(Beginning of The data)
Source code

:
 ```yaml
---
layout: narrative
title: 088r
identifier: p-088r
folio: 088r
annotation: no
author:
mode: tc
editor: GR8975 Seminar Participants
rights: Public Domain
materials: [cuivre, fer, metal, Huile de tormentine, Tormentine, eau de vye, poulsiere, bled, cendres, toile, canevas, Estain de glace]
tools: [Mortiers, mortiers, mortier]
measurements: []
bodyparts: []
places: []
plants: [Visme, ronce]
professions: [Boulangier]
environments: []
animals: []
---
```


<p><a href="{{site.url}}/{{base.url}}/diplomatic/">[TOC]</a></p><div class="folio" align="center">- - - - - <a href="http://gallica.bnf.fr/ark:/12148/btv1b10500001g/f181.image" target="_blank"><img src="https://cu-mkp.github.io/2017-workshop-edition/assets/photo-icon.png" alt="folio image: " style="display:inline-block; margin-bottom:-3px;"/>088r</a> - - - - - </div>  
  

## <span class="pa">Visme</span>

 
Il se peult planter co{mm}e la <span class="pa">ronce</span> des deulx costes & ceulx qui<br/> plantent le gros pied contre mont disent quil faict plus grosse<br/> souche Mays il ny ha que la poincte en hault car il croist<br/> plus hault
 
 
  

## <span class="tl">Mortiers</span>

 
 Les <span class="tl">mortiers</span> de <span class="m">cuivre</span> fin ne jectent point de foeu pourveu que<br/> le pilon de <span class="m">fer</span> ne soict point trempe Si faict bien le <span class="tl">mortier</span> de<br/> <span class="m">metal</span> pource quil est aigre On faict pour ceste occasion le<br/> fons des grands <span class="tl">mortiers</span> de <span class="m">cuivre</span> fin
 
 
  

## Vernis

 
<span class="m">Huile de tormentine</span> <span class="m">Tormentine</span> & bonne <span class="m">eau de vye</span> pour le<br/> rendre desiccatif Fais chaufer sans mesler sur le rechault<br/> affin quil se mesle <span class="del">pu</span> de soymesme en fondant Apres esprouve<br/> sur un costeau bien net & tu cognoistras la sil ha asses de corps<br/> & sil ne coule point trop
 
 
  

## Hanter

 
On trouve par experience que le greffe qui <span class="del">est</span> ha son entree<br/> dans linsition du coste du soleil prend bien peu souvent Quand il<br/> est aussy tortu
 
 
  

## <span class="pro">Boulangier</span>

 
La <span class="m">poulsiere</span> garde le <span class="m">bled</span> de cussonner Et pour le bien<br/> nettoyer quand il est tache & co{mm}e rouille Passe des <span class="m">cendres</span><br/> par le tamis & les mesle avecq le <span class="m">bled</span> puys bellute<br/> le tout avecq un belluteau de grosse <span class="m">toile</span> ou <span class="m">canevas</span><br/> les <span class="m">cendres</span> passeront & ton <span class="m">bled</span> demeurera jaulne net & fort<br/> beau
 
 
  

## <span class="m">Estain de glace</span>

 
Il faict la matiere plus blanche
(End of The data)
Problem details: Exactly as written above, reproduce all of the entries.

Solution to the problem:
Source code

:
 ```yaml
---
layout: narrative
title: 088r
identifier: p-088r
folio: 088r
annotation: no
author:
mode: tc
editor: GR8975 Seminar Participants
rights: Public Domain
materials: [cuivre, fer, metal, Huile de tormentine, Tormentine, eau de vye, poulsiere, bled, cendres, toile, canevas, Estain de glace]
tools: [Mortiers, mortiers, mortier]
measurements: []
bodyparts: []
places: []
plants: [Visme, ronce]
professions: [Boulangier]
environments: []
animals: []
---
```


<p><a href="{{site.url}}/{{base.url}}/diplomatic/">[TOC]</a></p><div class="folio" align="center">- - - - - <a href="http://gallica.bnf.fr/ark:/12148/btv1b10500001g/f181.image" target="_blank"><img src="https://cu-mkp.github.io/2017-workshop-edition/assets/photo-icon.png" alt="folio image: " style="display:inline-block; margin-bottom:-3px;"/>088r</a> - - - - - </div>  
  

## <span class="pa">Visme</span>

 
Il se peult planter co{mm}e la <span class="pa">ronce</span> des deulx costes & ceulx qui<br/> plantent le gros pied contre mont disent quil faict plus grosse<br/> souche Mays il ny ha que la poincte en hault car il croist<br/> plus hault
 
 
  

## <span class="tl">Mortiers</span>

 
 Les <span class="tl">mortiers</span> de <span class="m">cuivre</span> fin ne jectent point de foeu pourveu que<br/> le pilon de <span class="m">fer</span> ne soict point trempe Si faict bien le <span class="tl">mortier</span> de<br/> <span class="m">metal</span> pource quil est aigre On faict pour ceste occasion le<br/> fons des grands <span class="tl">mortiers</span> de <span class="m">cuivre</span> fin
 
 
  

## Vernis

 
<span class="m">Huile de tormentine</span> <span class="m">Tormentine</span> & bonne <span class="m">eau de vye</span> pour le<br/> rendre desiccatif Fais chaufer sans mesler sur le rechault<br/> affin quil se mesle <span class="del">pu</span> de soymesme en fondant Apres esprouve<br/> sur un costeau bien net & tu cognoistras la sil ha asses de corps<br/> & sil ne coule point trop
 
 
  

## Hanter

 
On trouve par experience que le greffe qui <span class="del">est</span> ha son entree<br/> dans linsition du coste du soleil prend bien peu souvent Quand il<br/> est aussy tortu
 
 
  

## <span class="pro">Boulangier</span>

 
La <span class="m">poulsiere</span> garde le <span class="m">bled</span> de cussonner Et pour le bien<br/> nettoyer quand il est tache & co{mm}e rouille Passe des <span class="m">cendres</span><br/> par le tamis & les mesle avecq le <span class="m">bled</span> puys bellute<br/> le tout avecq un belluteau de grosse <span class="m">toile</span> ou <span class="m">canevas</span><br/> les <span class="m">cendres</span> passeront & ton <span class="m">bled</span> demeurera jaulne net & fort<br/> beau
 
 
  

## <span class="m">Estain de glace</span>

 
Il faict la matiere plus blanche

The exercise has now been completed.